## EXERCISE
Pick each line containing the word "Error" out of the data below.

## TASK MATERIAL
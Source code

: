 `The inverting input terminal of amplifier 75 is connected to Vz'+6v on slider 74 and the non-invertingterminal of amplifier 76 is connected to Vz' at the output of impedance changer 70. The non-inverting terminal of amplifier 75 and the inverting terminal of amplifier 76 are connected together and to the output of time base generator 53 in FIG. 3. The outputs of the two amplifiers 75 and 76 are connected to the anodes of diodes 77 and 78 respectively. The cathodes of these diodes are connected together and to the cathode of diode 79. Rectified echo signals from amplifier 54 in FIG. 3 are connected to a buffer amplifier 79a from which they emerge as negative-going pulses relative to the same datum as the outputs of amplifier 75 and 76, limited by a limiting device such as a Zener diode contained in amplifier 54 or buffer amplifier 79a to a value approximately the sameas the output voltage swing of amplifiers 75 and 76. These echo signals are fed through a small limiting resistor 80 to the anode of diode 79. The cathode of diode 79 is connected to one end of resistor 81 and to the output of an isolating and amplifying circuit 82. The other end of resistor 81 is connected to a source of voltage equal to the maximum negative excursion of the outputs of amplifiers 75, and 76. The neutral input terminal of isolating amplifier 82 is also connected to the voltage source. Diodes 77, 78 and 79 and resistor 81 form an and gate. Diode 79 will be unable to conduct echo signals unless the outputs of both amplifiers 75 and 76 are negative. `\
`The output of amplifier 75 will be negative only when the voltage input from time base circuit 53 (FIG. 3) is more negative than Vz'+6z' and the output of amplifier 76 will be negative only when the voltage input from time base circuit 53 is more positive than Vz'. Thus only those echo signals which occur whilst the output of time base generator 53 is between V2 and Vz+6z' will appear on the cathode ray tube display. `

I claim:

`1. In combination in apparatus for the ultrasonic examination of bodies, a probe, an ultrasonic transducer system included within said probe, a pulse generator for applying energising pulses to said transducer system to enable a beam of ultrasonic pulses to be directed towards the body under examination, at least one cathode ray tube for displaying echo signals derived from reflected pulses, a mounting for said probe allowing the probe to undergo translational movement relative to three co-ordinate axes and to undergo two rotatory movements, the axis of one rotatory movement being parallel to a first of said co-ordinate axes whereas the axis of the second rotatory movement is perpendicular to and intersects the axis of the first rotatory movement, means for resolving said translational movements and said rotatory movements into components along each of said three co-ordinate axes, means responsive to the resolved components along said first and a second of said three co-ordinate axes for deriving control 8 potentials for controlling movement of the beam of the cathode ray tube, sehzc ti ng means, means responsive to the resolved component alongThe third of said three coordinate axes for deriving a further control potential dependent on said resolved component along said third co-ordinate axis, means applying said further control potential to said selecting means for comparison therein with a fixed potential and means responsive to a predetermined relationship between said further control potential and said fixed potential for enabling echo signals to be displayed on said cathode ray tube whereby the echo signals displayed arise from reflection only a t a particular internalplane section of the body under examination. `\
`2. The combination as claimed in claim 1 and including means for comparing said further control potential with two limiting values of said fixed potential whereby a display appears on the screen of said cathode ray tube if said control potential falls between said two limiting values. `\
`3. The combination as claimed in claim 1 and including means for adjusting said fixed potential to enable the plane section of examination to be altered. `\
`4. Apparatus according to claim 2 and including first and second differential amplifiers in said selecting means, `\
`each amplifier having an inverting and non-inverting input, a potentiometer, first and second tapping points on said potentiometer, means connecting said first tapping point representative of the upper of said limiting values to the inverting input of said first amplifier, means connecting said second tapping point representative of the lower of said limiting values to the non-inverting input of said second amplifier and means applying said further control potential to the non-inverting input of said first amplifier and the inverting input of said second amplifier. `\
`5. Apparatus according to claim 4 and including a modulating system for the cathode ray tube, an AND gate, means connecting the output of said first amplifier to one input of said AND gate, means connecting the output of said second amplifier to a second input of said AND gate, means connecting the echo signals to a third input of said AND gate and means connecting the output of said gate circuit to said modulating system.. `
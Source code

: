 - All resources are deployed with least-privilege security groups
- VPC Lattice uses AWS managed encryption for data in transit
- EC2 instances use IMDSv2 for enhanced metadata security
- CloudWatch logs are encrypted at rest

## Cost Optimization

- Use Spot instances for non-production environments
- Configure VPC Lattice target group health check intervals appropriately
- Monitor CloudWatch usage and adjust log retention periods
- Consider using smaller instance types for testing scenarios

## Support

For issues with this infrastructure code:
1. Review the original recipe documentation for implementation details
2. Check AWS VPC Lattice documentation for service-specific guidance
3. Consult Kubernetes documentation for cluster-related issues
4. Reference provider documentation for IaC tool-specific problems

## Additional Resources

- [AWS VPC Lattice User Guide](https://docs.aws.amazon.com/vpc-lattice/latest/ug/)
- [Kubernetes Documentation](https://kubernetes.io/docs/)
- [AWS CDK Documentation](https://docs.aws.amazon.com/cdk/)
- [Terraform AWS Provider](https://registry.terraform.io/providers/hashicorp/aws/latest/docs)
---
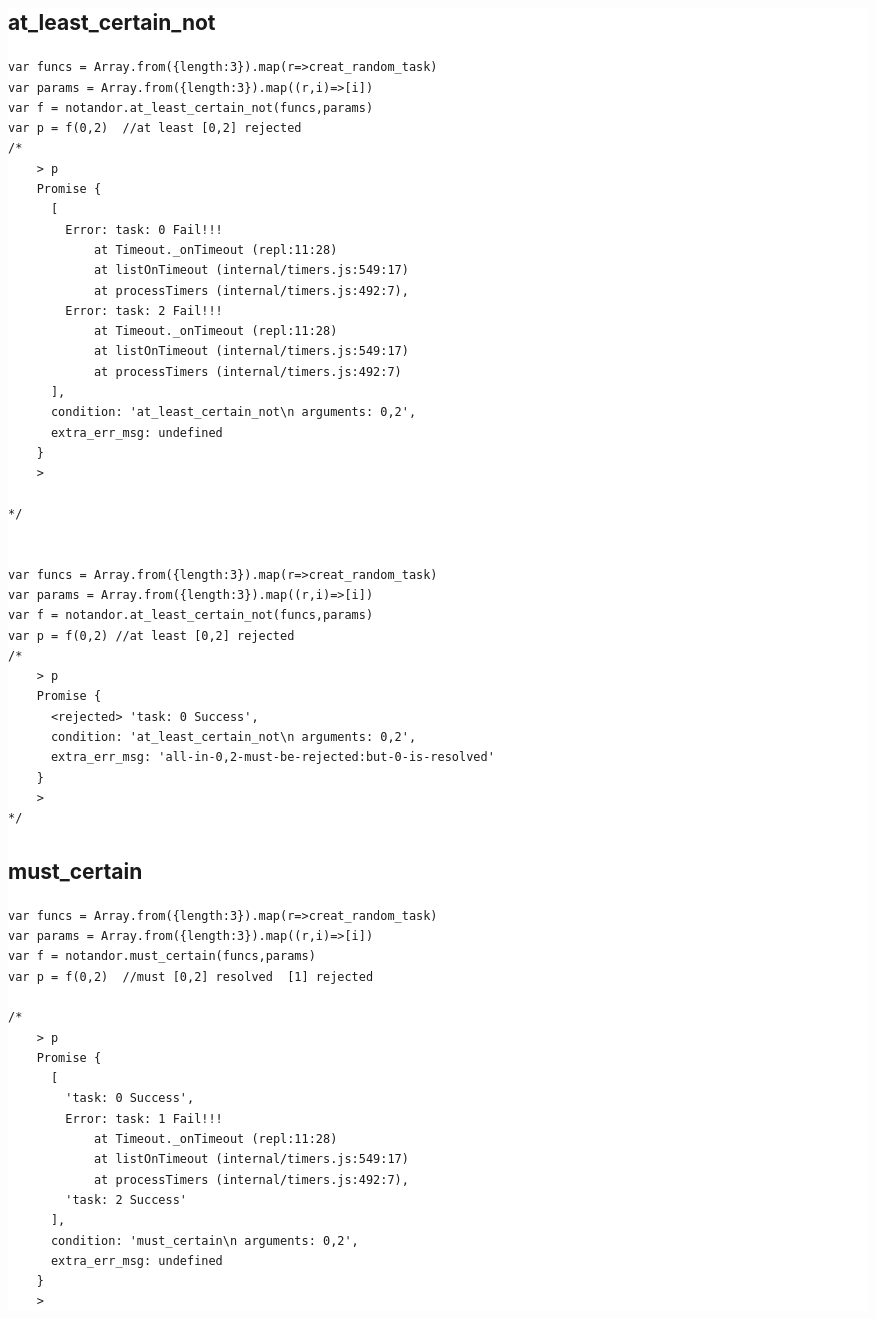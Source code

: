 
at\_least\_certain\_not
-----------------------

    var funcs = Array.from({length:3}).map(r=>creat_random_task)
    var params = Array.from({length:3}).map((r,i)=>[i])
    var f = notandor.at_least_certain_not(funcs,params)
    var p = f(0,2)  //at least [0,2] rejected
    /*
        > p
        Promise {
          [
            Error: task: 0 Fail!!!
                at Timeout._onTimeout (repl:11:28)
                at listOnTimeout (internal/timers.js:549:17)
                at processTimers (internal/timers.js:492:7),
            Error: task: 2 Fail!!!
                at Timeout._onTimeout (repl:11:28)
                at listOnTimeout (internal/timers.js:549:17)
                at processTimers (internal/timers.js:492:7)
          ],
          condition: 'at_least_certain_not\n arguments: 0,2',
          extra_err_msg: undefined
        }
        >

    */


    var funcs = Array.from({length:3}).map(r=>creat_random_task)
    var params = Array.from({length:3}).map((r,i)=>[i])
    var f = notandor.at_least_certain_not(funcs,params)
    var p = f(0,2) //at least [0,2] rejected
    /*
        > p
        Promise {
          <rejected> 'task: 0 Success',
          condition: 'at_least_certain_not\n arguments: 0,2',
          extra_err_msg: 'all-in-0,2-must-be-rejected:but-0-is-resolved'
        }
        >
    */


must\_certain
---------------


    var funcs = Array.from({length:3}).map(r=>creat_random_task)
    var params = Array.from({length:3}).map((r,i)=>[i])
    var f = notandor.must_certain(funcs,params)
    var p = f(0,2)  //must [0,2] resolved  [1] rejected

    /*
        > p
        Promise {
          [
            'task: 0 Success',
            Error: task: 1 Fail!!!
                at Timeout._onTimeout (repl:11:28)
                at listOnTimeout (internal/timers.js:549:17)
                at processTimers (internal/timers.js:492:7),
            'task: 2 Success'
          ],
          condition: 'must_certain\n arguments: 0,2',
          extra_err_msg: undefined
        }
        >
--
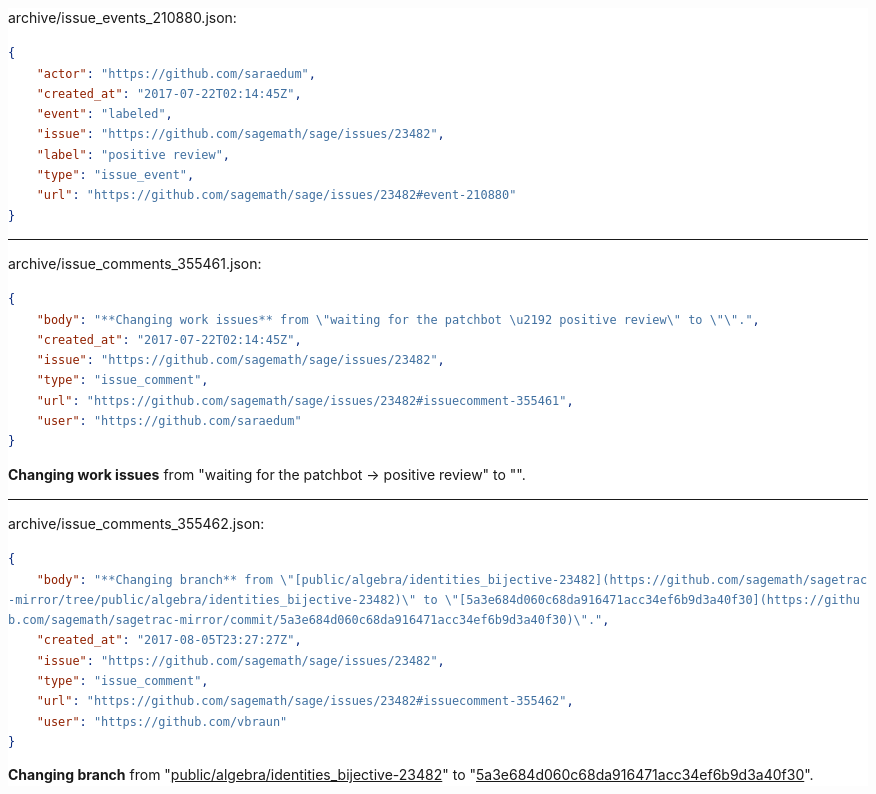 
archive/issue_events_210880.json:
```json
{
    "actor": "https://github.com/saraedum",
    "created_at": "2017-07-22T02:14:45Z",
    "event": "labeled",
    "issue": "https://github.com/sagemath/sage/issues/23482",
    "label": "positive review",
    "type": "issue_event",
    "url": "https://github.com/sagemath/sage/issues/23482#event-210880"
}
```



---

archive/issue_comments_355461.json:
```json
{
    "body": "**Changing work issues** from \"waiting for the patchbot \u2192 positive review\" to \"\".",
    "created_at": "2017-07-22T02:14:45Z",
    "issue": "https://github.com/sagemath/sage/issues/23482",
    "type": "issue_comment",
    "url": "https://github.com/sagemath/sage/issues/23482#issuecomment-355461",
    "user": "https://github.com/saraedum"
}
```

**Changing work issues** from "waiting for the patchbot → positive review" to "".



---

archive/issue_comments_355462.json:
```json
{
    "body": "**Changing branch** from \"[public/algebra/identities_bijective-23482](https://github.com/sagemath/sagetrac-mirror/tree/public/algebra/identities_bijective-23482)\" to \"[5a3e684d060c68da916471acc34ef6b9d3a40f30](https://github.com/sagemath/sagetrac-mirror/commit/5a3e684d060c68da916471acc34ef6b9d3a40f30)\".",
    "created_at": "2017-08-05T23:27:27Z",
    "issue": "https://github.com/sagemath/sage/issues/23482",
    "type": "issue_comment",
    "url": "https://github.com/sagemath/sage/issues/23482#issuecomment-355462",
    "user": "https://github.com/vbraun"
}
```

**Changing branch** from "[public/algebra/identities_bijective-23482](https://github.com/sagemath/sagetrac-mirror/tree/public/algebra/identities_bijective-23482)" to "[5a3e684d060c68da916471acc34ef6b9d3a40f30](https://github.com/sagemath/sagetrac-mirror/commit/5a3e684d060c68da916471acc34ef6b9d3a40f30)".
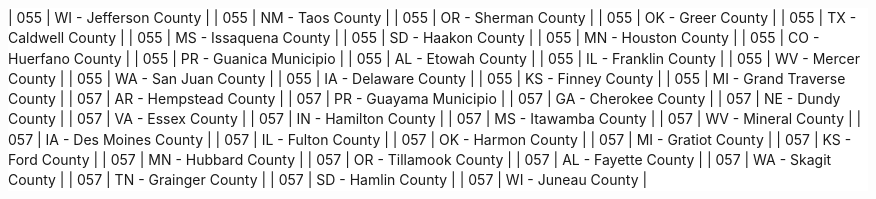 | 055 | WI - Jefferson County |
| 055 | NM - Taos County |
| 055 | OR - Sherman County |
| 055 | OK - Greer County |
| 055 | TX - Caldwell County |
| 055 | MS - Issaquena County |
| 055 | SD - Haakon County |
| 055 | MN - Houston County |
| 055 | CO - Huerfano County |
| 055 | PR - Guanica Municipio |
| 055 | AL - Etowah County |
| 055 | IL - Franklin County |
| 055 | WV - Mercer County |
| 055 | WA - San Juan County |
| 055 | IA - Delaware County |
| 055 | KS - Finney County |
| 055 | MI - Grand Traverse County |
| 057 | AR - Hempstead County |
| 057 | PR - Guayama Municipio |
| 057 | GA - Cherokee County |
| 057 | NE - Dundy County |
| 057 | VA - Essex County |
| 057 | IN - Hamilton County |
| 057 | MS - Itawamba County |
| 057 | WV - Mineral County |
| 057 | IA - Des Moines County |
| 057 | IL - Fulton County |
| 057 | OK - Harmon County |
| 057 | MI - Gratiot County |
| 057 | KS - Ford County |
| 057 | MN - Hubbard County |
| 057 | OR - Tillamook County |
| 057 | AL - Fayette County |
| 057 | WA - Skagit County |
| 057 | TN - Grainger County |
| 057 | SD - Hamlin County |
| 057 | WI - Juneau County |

## WRITTEN SOLUTION
            Error: task: 0 Fail!!!
            Error: task: 2 Fail!!!
            Error: task: 1 Fail!!!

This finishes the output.